Sin embargo, sus jóvenes padres habían permanecido toda la vida en el shtetl, y la depravación histórica había galopado hasta allí para asesinarles. Por consiguiente, pensó, el «descampado» estaba en todas partes. Dentro o fuera, lo único que contaba era la Historia, la mala memoria del mundo. Recordaba todo lo malo. Así, para el judío, todo era igual adondequiera que fuese; llevaba siempre a cuestas la carga del recuerdo: su condición servil, su falta de oportunidades, su vulnerabilidad. No; no hacía falta ir a Kiev, ni a Moscú, ni a parte alguna. Aunque permaneciese en el shtetl vendiendo aire o alubias, bailando en las bodas o en los entierros, pasándose la vida en la sinagoga, y muriese en la cama, con apariencia de morir en paz, el judío nunca era libre. Porque el Gobierno destruía su libertad anulando su valor. Por consiguiente, adondequiera que fuese, e hiciese lo que hiciese, estaba siempre en peligro. Una puerta se abría al acercarse él —Yakov, librepensador judío que trabajaba en una fábrica de ladrillos de Kiev; pero igual hubiera podido ser otro judío cualquiera— y asomaba un brazo que le tiraba de la barba judía, como adversario y víctima del zar; elegido para asesinar un cadáver proporcionado de balde por Su Majestad. Para ser encarcelado, subalimentado, degradado y encadenado a la pared como un animal, a pesar de que era inocente. ¿Por qué? Porque ningún judío era inocente en un Estado corrompido, cuya corrupción se manifestaba en su miedo y su odio a aquéllos a quienes perseguía. Ostrovsky le había recordado que en Rusia había algo mucho peor que su antisemitismo. Los que perseguían a los inocentes carecían también de libertad. Pero, en vez de consolarle, esta idea le llenaba de furor.

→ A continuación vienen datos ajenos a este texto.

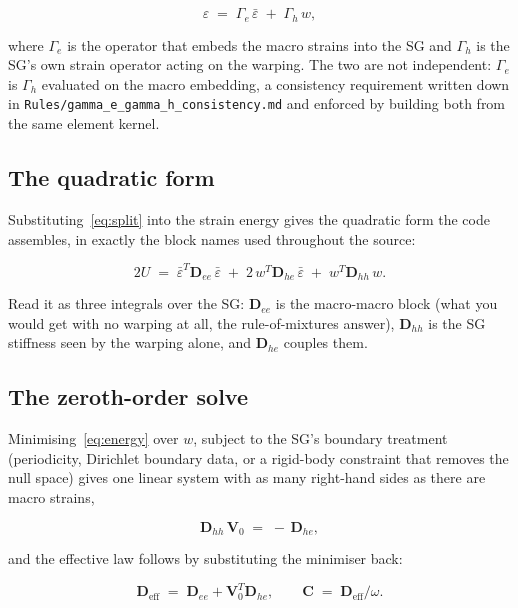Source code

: \begin{equation}
\varepsilon \;=\; \Gamma_e\,\bar\varepsilon \;+\; \Gamma_h\,w ,
\label{eq:split}
\end{equation}

where $\Gamma_e$ is the operator that embeds the macro strains into the SG and
$\Gamma_h$ is the SG's own strain operator acting on the warping. The two are
not independent: $\Gamma_e$ is $\Gamma_h$ evaluated on the macro embedding, a
consistency requirement written down in
\texttt{Rules/gamma\_e\_gamma\_h\_consistency.md} and enforced by building both
from the same element kernel.

\subsection{The quadratic form}

Substituting~\eqref{eq:split} into the strain energy gives the quadratic form
the code assembles, in exactly the block names used throughout the source:

\begin{equation}
2U \;=\; \bar\varepsilon^{T}\mathbf{D}_{ee}\,\bar\varepsilon
      \;+\; 2\,w^{T}\mathbf{D}_{he}\,\bar\varepsilon
      \;+\; w^{T}\mathbf{D}_{hh}\,w .
\label{eq:energy}
\end{equation}

Read it as three integrals over the SG: $\mathbf{D}_{ee}$ is the macro-macro
block (what you would get with no warping at all, the rule-of-mixtures answer),
$\mathbf{D}_{hh}$ is the SG stiffness seen by the warping alone, and
$\mathbf{D}_{he}$ couples them.

\subsection{The zeroth-order solve}

Minimising~\eqref{eq:energy} over $w$, subject to the SG's boundary treatment
(periodicity, Dirichlet boundary data, or a rigid-body constraint that removes
the null space) gives one linear system with as many right-hand sides as there
are macro strains,

\begin{equation}
\mathbf{D}_{hh}\,\mathbf{V}_0 \;=\; -\,\mathbf{D}_{he},
\label{eq:v0}
\end{equation}

and the effective law follows by substituting the minimiser back:

\begin{equation}
\mathbf{D}_{\mathrm{eff}} \;=\; \mathbf{D}_{ee} + \mathbf{V}_0^{T}\mathbf{D}_{he},
\qquad
\mathbf{C} \;=\; \mathbf{D}_{\mathrm{eff}}/\omega .
\label{eq:deff}
\end{equation}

Había ocurrido —siempre volvía a lo mismo— porque él era Yakov Bok y tenía muchísimo que aprender. Había aprendido, aunque no era fácil; tenía experiencia; pero aún ésta era él mismo. Él era la experiencia. Y esto significaba también que era alguien diferente del hombre que había sido: ¿quién lo hubiera dicho? «Así, pues, algo he aprendido —pensó—. He aprendido esto, pero ¿de qué me va a servir? ¿Me abrirá las puertas de la cárcel? ¿Me permitirá salir de aquí y reanudar mi pobre vida? ¿Me libertará un poco, cuando sea libre? ¿O sólo habré aprendido a saber cuál es mi condición, de la misma manera que el que se está ahogando sabe que el agua del mar es salada, sin que por saberlo deje de ahogarse?». Sin embargo, valía más esto que nada. El hombre tiene que aprender; lo lleva en su naturaleza.

El hecho de hallarse sin cadenas aumentaba su impaciencia, su necesidad de hacer algo. El tiempo empezó a moverse de nuevo, como una locomotora arrastrando dos vagones, tres vagones, cuatro vagones, un rosario de días; después, dos semanas, y, para su horror, otra estación. Era otoño, y empezó a temblar pensando en el invierno. La idea del frío le producía dolor de cabeza. Suslov-Smirnov, un hombre alto, desgarbado y excitable, con gruesas gafas sobre la afilada nariz y rubia y poblada cabellera, había venido cuatro veces a hacerle preguntas y tomar copiosas notas en finas hojas de papel (a Ostrovsky le habían prohibido volver). El abogado había abrazado al preso y le había prometido acelerar lo más posible el asunto, «a pesar de los obstáculos de unos funcionarios estúpidos que caminan arrastrando los pies».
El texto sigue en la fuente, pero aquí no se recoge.